Given everything this school stands for, it’s irresponsible and insulting when national media types write fluff pieces about the team without shining a light on how this is all part of a grand plan to make Liberty University bigger, richer, and more influential than it ever has been. Any journalist who writes a piece about this Liberty team that doesn’t also address the school the team is a part of should be ashamed of the role they’re playing in allowing such an insidious agenda to be carried out.
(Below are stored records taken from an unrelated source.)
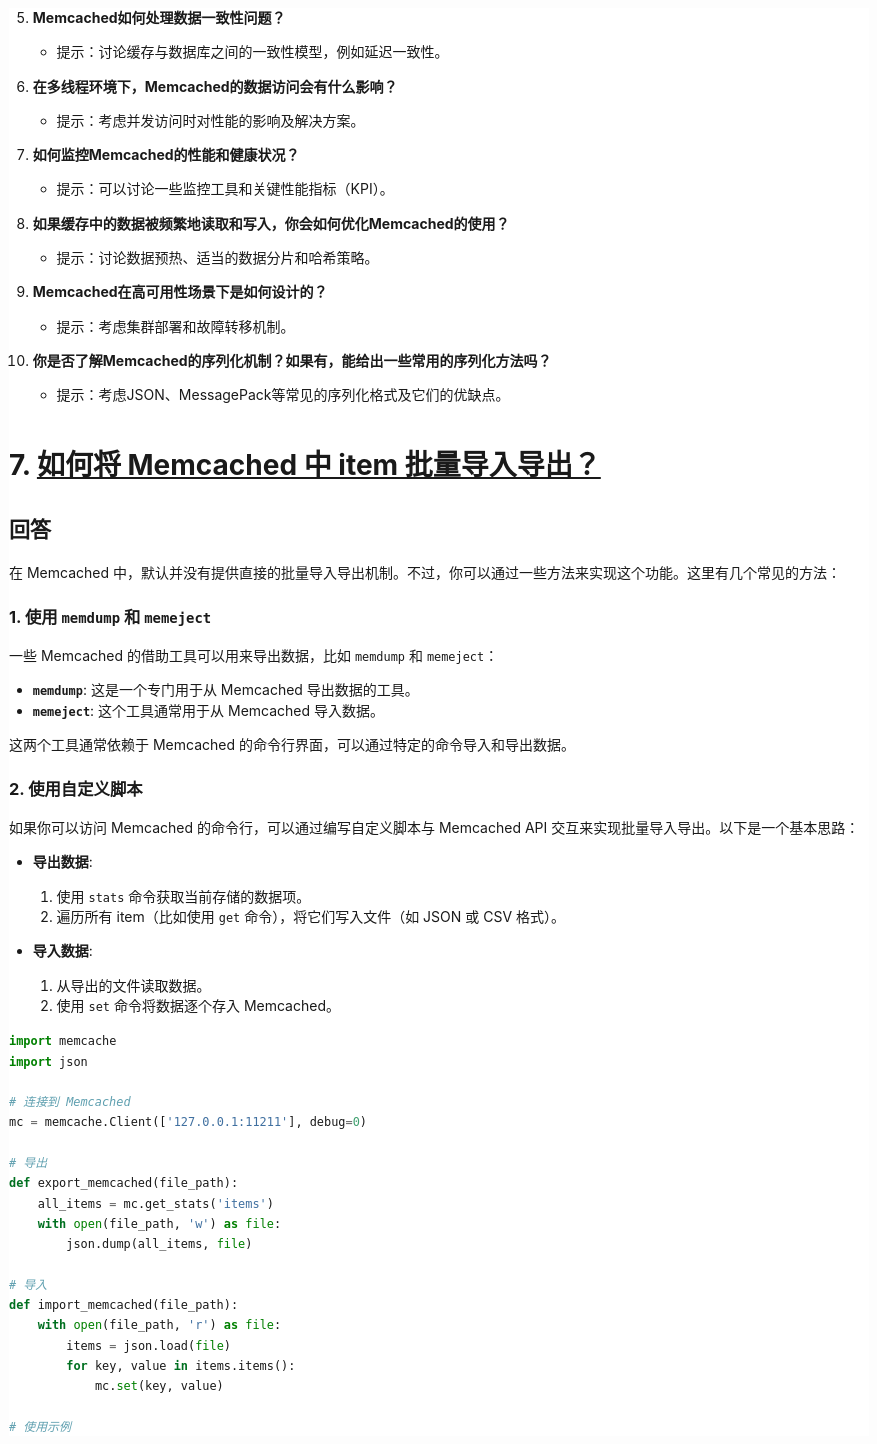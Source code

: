 5. **Memcached如何处理数据一致性问题？**
   - 提示：讨论缓存与数据库之间的一致性模型，例如延迟一致性。

6. **在多线程环境下，Memcached的数据访问会有什么影响？**
   - 提示：考虑并发访问时对性能的影响及解决方案。

7. **如何监控Memcached的性能和健康状况？**
   - 提示：可以讨论一些监控工具和关键性能指标（KPI）。

8. **如果缓存中的数据被频繁地读取和写入，你会如何优化Memcached的使用？**
   - 提示：讨论数据预热、适当的数据分片和哈希策略。

9. **Memcached在高可用性场景下是如何设计的？**
   - 提示：考虑集群部署和故障转移机制。

10. **你是否了解Memcached的序列化机制？如果有，能给出一些常用的序列化方法吗？**
    - 提示：考虑JSON、MessagePack等常见的序列化格式及它们的优缺点。

# 7. [如何将 Memcached 中 item 批量导入导出？](https://www.bagujing.com/problem-exercise/57?pid=5391)

## 回答

在 Memcached 中，默认并没有提供直接的批量导入导出机制。不过，你可以通过一些方法来实现这个功能。这里有几个常见的方法：

### 1. 使用 `memdump` 和 `memeject`

一些 Memcached 的借助工具可以用来导出数据，比如 `memdump` 和 `memeject`：

- **`memdump`**: 这是一个专门用于从 Memcached 导出数据的工具。
- **`memeject`**: 这个工具通常用于从 Memcached 导入数据。

这两个工具通常依赖于 Memcached 的命令行界面，可以通过特定的命令导入和导出数据。

### 2. 使用自定义脚本

如果你可以访问 Memcached 的命令行，可以通过编写自定义脚本与 Memcached API 交互来实现批量导入导出。以下是一个基本思路：

- **导出数据**:
  1. 使用 `stats` 命令获取当前存储的数据项。
  2. 遍历所有 item（比如使用 `get` 命令），将它们写入文件（如 JSON 或 CSV 格式）。

- **导入数据**:
  1. 从导出的文件读取数据。
  2. 使用 `set` 命令将数据逐个存入 Memcached。

```python
import memcache
import json

# 连接到 Memcached
mc = memcache.Client(['127.0.0.1:11211'], debug=0)

# 导出
def export_memcached(file_path):
    all_items = mc.get_stats('items')
    with open(file_path, 'w') as file:
        json.dump(all_items, file)

# 导入
def import_memcached(file_path):
    with open(file_path, 'r') as file:
        items = json.load(file)
        for key, value in items.items():
            mc.set(key, value)

# 使用示例
```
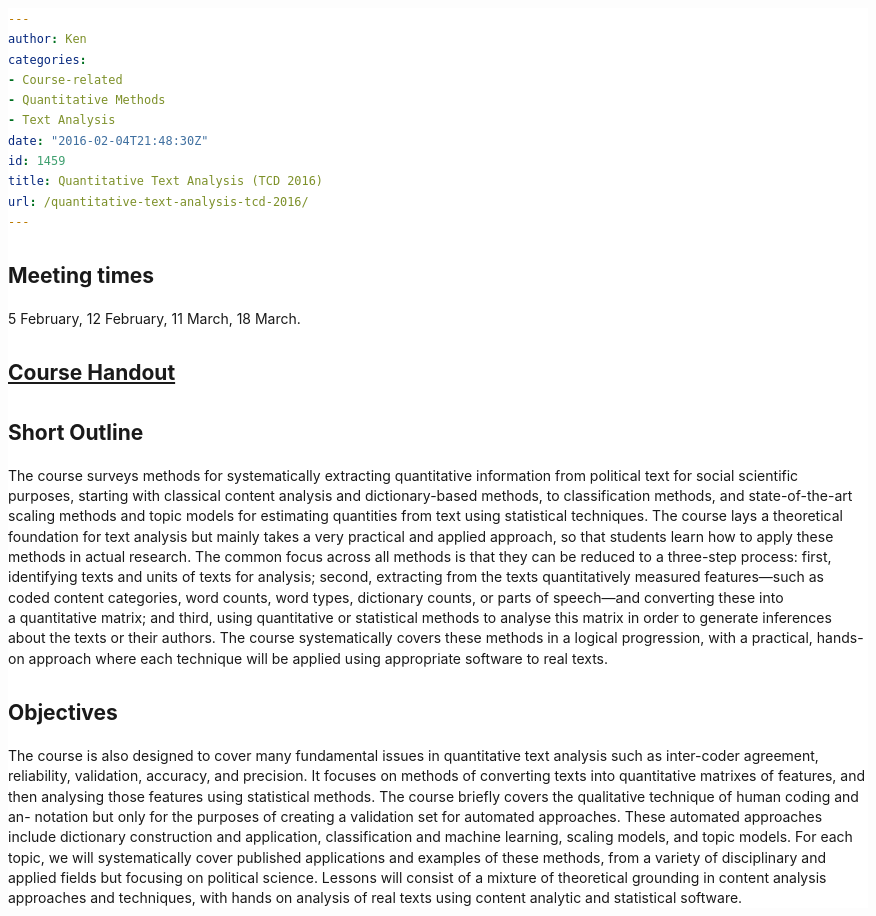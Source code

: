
 ```yaml
---
author: Ken
categories:
- Course-related
- Quantitative Methods
- Text Analysis
date: "2016-02-04T21:48:30Z"
id: 1459
title: Quantitative Text Analysis (TCD 2016)
url: /quantitative-text-analysis-tcd-2016/
---
```

## Meeting times

5 February, 12 February, 11 March, 18 March.

## [Course Handout](/assets/courses/tcd2016qta/QTA_TCD_syllabus_2016.pdf)

## Short Outline

The course surveys methods for systematically extracting quantitative information from political text for social scientific purposes, starting with classical content analysis and dictionary-based methods, to classification methods, and state-of-the-art scaling methods and topic models for estimating quantities from text using statistical techniques. The course lays a theoretical foundation for text analysis but mainly takes a very practical and applied approach, so that students learn how to apply these methods in actual research. The common focus across all methods is that they can be reduced to a three-step process: first, identifying texts and units of texts for analysis; second, extracting from the texts quantitatively measured features&#8212;such as coded content categories, word counts, word types, dictionary counts, or parts of speech&#8212;and converting these into a quantitative matrix; and third, using quantitative or statistical methods to analyse this matrix in order to generate inferences about the texts or their authors. The course systematically covers these methods in a logical progression, with a practical, hands-on approach where each technique will be applied using appropriate software to real texts.
## Objectives




The course is also designed to cover many fundamental issues in quantitative text analysis such as inter-coder agreement, reliability, validation, accuracy, and precision. It focuses on methods of converting texts into quantitative matrixes of features, and then analysing those features using statistical methods. The course briefly covers the qualitative technique of human coding and an- notation but only for the purposes of creating a validation set for automated approaches. These automated approaches include dictionary construction and application, classification and machine learning, scaling models, and topic models. For each topic, we will systematically cover published applications and examples of these methods, from a variety of disciplinary and applied fields but focusing on political science. Lessons will consist of a mixture of theoretical grounding in content analysis approaches and techniques, with hands on analysis of real texts using content analytic and statistical software.
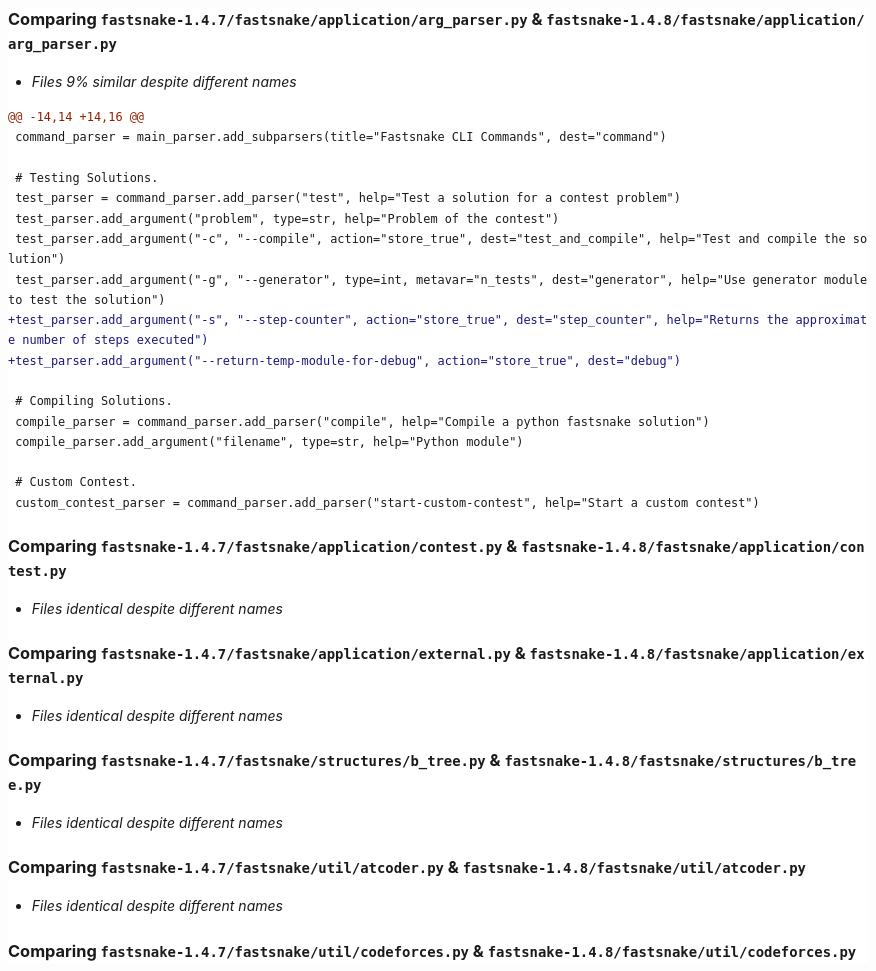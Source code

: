 ### Comparing `fastsnake-1.4.7/fastsnake/application/arg_parser.py` & `fastsnake-1.4.8/fastsnake/application/arg_parser.py`

 * *Files 9% similar despite different names*

```diff
@@ -14,14 +14,16 @@
 command_parser = main_parser.add_subparsers(title="Fastsnake CLI Commands", dest="command")
 
 # Testing Solutions.
 test_parser = command_parser.add_parser("test", help="Test a solution for a contest problem")
 test_parser.add_argument("problem", type=str, help="Problem of the contest")
 test_parser.add_argument("-c", "--compile", action="store_true", dest="test_and_compile", help="Test and compile the solution")
 test_parser.add_argument("-g", "--generator", type=int, metavar="n_tests", dest="generator", help="Use generator module to test the solution")
+test_parser.add_argument("-s", "--step-counter", action="store_true", dest="step_counter", help="Returns the approximate number of steps executed")
+test_parser.add_argument("--return-temp-module-for-debug", action="store_true", dest="debug")
 
 # Compiling Solutions.
 compile_parser = command_parser.add_parser("compile", help="Compile a python fastsnake solution")
 compile_parser.add_argument("filename", type=str, help="Python module")
 
 # Custom Contest.
 custom_contest_parser = command_parser.add_parser("start-custom-contest", help="Start a custom contest")
```

### Comparing `fastsnake-1.4.7/fastsnake/application/contest.py` & `fastsnake-1.4.8/fastsnake/application/contest.py`

 * *Files identical despite different names*

### Comparing `fastsnake-1.4.7/fastsnake/application/external.py` & `fastsnake-1.4.8/fastsnake/application/external.py`

 * *Files identical despite different names*

### Comparing `fastsnake-1.4.7/fastsnake/structures/b_tree.py` & `fastsnake-1.4.8/fastsnake/structures/b_tree.py`

 * *Files identical despite different names*

### Comparing `fastsnake-1.4.7/fastsnake/util/atcoder.py` & `fastsnake-1.4.8/fastsnake/util/atcoder.py`

 * *Files identical despite different names*

### Comparing `fastsnake-1.4.7/fastsnake/util/codeforces.py` & `fastsnake-1.4.8/fastsnake/util/codeforces.py`
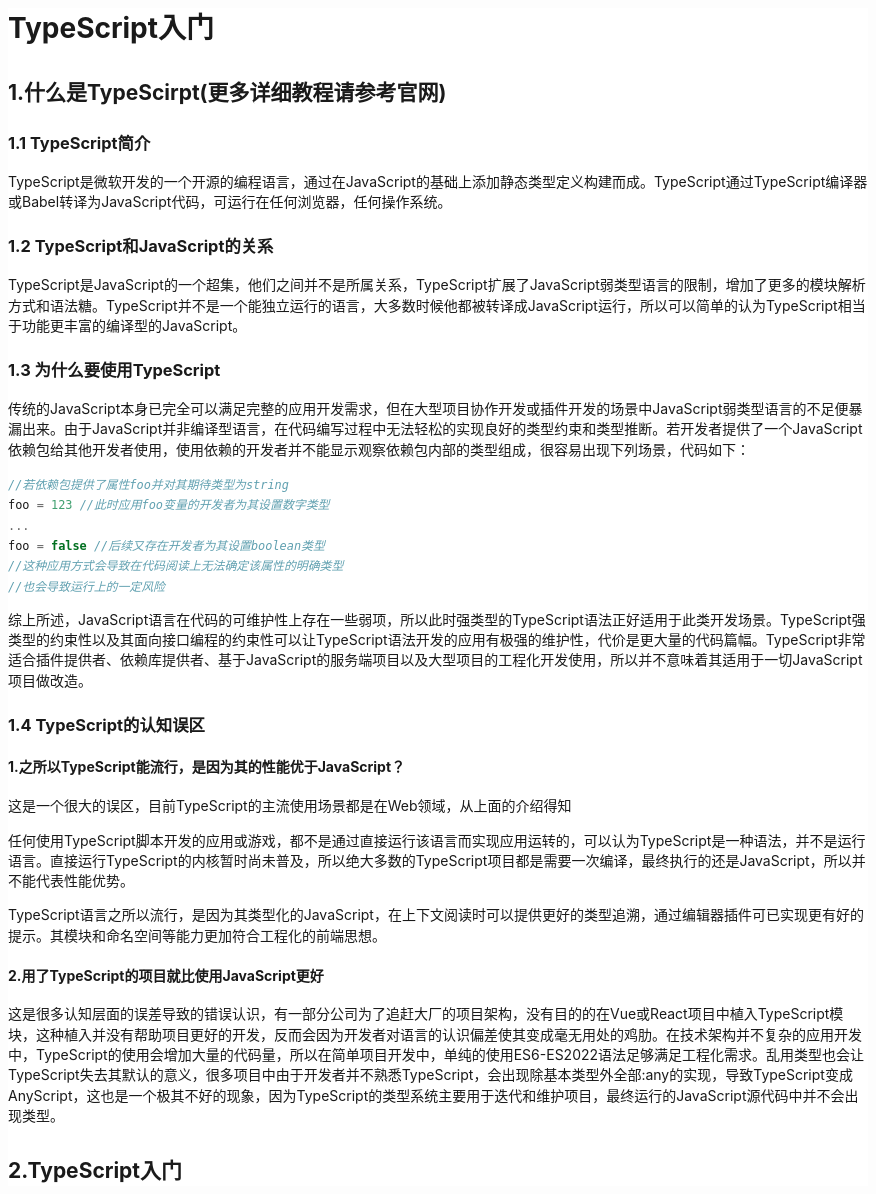 # TypeScript入门

## 1.什么是TypeScirpt(更多详细教程请参考官网)

### 1.1 TypeScript简介

​	TypeScript是微软开发的一个开源的编程语言，通过在JavaScript的基础上添加静态类型定义构建而成。TypeScript通过TypeScript编译器或Babel转译为JavaScript代码，可运行在任何浏览器，任何操作系统。

### 1.2 TypeScript和JavaScript的关系

​	TypeScript是JavaScript的一个超集，他们之间并不是所属关系，TypeScript扩展了JavaScript弱类型语言的限制，增加了更多的模块解析方式和语法糖。TypeScript并不是一个能独立运行的语言，大多数时候他都被转译成JavaScript运行，所以可以简单的认为TypeScript相当于功能更丰富的编译型的JavaScript。

### 1.3 为什么要使用TypeScript

​	传统的JavaScript本身已完全可以满足完整的应用开发需求，但在大型项目协作开发或插件开发的场景中JavaScript弱类型语言的不足便暴漏出来。由于JavaScript并非编译型语言，在代码编写过程中无法轻松的实现良好的类型约束和类型推断。若开发者提供了一个JavaScript依赖包给其他开发者使用，使用依赖的开发者并不能显示观察依赖包内部的类型组成，很容易出现下列场景，代码如下：

```javascript
//若依赖包提供了属性foo并对其期待类型为string
foo = 123 //此时应用foo变量的开发者为其设置数字类型
...
foo = false //后续又存在开发者为其设置boolean类型
//这种应用方式会导致在代码阅读上无法确定该属性的明确类型
//也会导致运行上的一定风险
```

​	综上所述，JavaScript语言在代码的可维护性上存在一些弱项，所以此时强类型的TypeScript语法正好适用于此类开发场景。TypeScript强类型的约束性以及其面向接口编程的约束性可以让TypeScript语法开发的应用有极强的维护性，代价是更大量的代码篇幅。TypeScript非常适合插件提供者、依赖库提供者、基于JavaScript的服务端项目以及大型项目的工程化开发使用，所以并不意味着其适用于一切JavaScript项目做改造。

### 1.4 TypeScript的认知误区

#### 1.之所以TypeScript能流行，是因为其的性能优于JavaScript？

​	这是一个很大的误区，目前TypeScript的主流使用场景都是在Web领域，从上面的介绍得知

任何使用TypeScript脚本开发的应用或游戏，都不是通过直接运行该语言而实现应用运转的，可以认为TypeScript是一种语法，并不是运行语言。直接运行TypeScript的内核暂时尚未普及，所以绝大多数的TypeScript项目都是需要一次编译，最终执行的还是JavaScript，所以并不能代表性能优势。

​	TypeScript语言之所以流行，是因为其类型化的JavaScript，在上下文阅读时可以提供更好的类型追溯，通过编辑器插件可已实现更有好的提示。其模块和命名空间等能力更加符合工程化的前端思想。

#### 2.用了TypeScript的项目就比使用JavaScript更好

​	这是很多认知层面的误差导致的错误认识，有一部分公司为了追赶大厂的项目架构，没有目的的在Vue或React项目中植入TypeScript模块，这种植入并没有帮助项目更好的开发，反而会因为开发者对语言的认识偏差使其变成毫无用处的鸡肋。在技术架构并不复杂的应用开发中，TypeScript的使用会增加大量的代码量，所以在简单项目开发中，单纯的使用ES6-ES2022语法足够满足工程化需求。乱用类型也会让TypeScript失去其默认的意义，很多项目中由于开发者并不熟悉TypeScript，会出现除基本类型外全部:any的实现，导致TypeScript变成AnyScript，这也是一个极其不好的现象，因为TypeScript的类型系统主要用于迭代和维护项目，最终运行的JavaScript源代码中并不会出现类型。

## 2.TypeScript入门
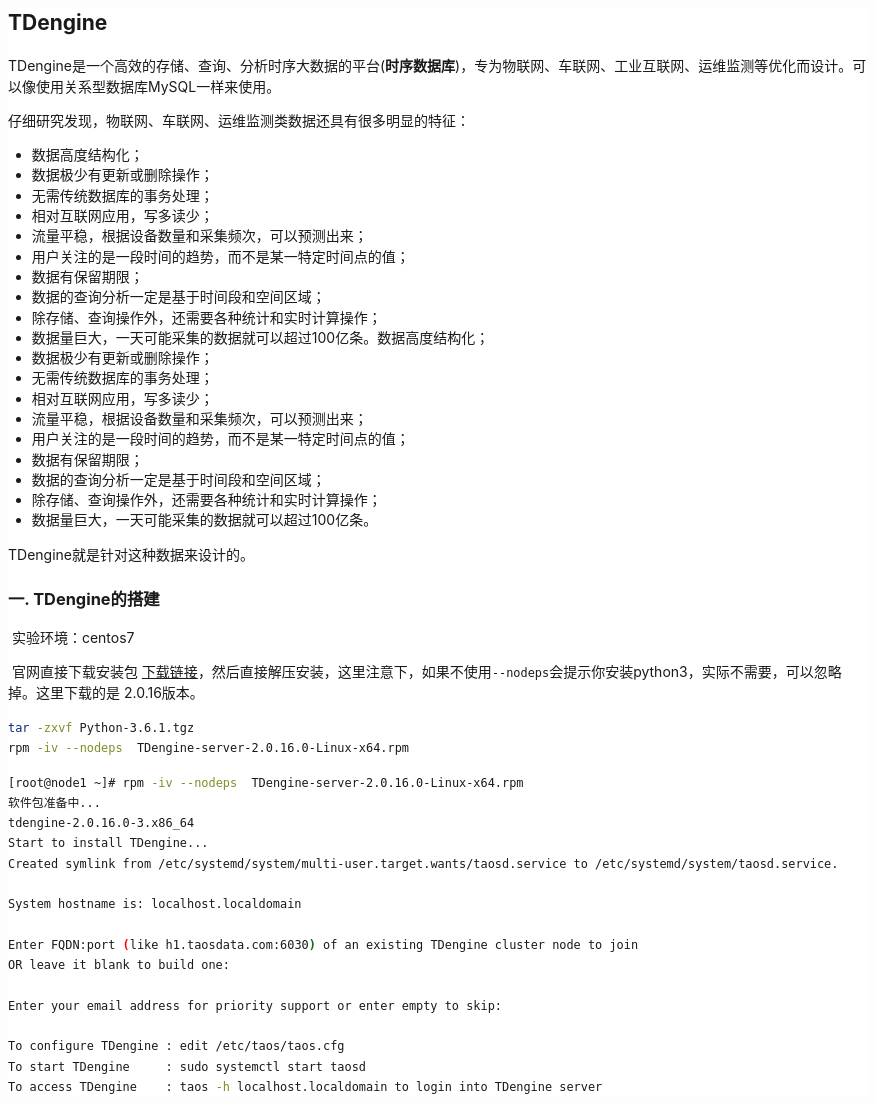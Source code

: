 ## TDengine

​		TDengine是一个高效的存储、查询、分析时序大数据的平台(**时序数据库**)，专为物联网、车联网、工业互联网、运维监测等优化而设计。可以像使用关系型数据库MySQL一样来使用。

仔细研究发现，物联网、车联网、运维监测类数据还具有很多明显的特征：

* 数据高度结构化；
* 数据极少有更新或删除操作；
* 无需传统数据库的事务处理；
* 相对互联网应用，写多读少；
* 流量平稳，根据设备数量和采集频次，可以预测出来；
* 用户关注的是一段时间的趋势，而不是某一特定时间点的值；
* 数据有保留期限；
* 数据的查询分析一定是基于时间段和空间区域；
* 除存储、查询操作外，还需要各种统计和实时计算操作；
* 数据量巨大，一天可能采集的数据就可以超过100亿条。数据高度结构化；
* 数据极少有更新或删除操作；
* 无需传统数据库的事务处理；
* 相对互联网应用，写多读少；
* 流量平稳，根据设备数量和采集频次，可以预测出来；
* 用户关注的是一段时间的趋势，而不是某一特定时间点的值；
* 数据有保留期限；
* 数据的查询分析一定是基于时间段和空间区域；
* 除存储、查询操作外，还需要各种统计和实时计算操作；
* 数据量巨大，一天可能采集的数据就可以超过100亿条。

TDengine就是针对这种数据来设计的。

### 一. TDengine的搭建

​		实验环境：centos7

​		官网直接下载安装包 [下载链接](https://www.taosdata.com/cn/getting-started/#%E9%80%9A%E8%BF%87%E5%AE%89%E8%A3%85%E5%8C%85%E5%AE%89%E8%A3%85)，然后直接解压安装，这里注意下，如果不使用`--nodeps`会提示你安装python3，实际不需要，可以忽略掉。这里下载的是 2.0.16版本。

```bash
tar -zxvf Python-3.6.1.tgz
rpm -iv --nodeps  TDengine-server-2.0.16.0-Linux-x64.rpm 
```

```bash
[root@node1 ~]# rpm -iv --nodeps  TDengine-server-2.0.16.0-Linux-x64.rpm  
软件包准备中...
tdengine-2.0.16.0-3.x86_64
Start to install TDengine...
Created symlink from /etc/systemd/system/multi-user.target.wants/taosd.service to /etc/systemd/system/taosd.service.

System hostname is: localhost.localdomain

Enter FQDN:port (like h1.taosdata.com:6030) of an existing TDengine cluster node to join
OR leave it blank to build one:

Enter your email address for priority support or enter empty to skip: 

To configure TDengine : edit /etc/taos/taos.cfg
To start TDengine     : sudo systemctl start taosd
To access TDengine    : taos -h localhost.localdomain to login into TDengine server
```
As a gay person, seeing national media types kowtow to Liberty while refusing to acknowledge the ghastly aspects of the school is almost as insulting as hearing the words of men like Jerry Falwell — men who say there’s something inherently wrong with the way I am. While their words matter, the silence of those who are in a position to speak out against them (yet choose not to) is perhaps more destructive and disdainful. It amounts to nothing more than complicity in the school’s message and an endorsement of their goals.

I simply have one final plea: call them out. Hold their feet to the flames. Choosing not to do so sends a message to every gay fan of the sport, telling them that they don’t actually matter and that it’s okay to tune out the words of school officials because it’s important to just ‘focus on the sport.’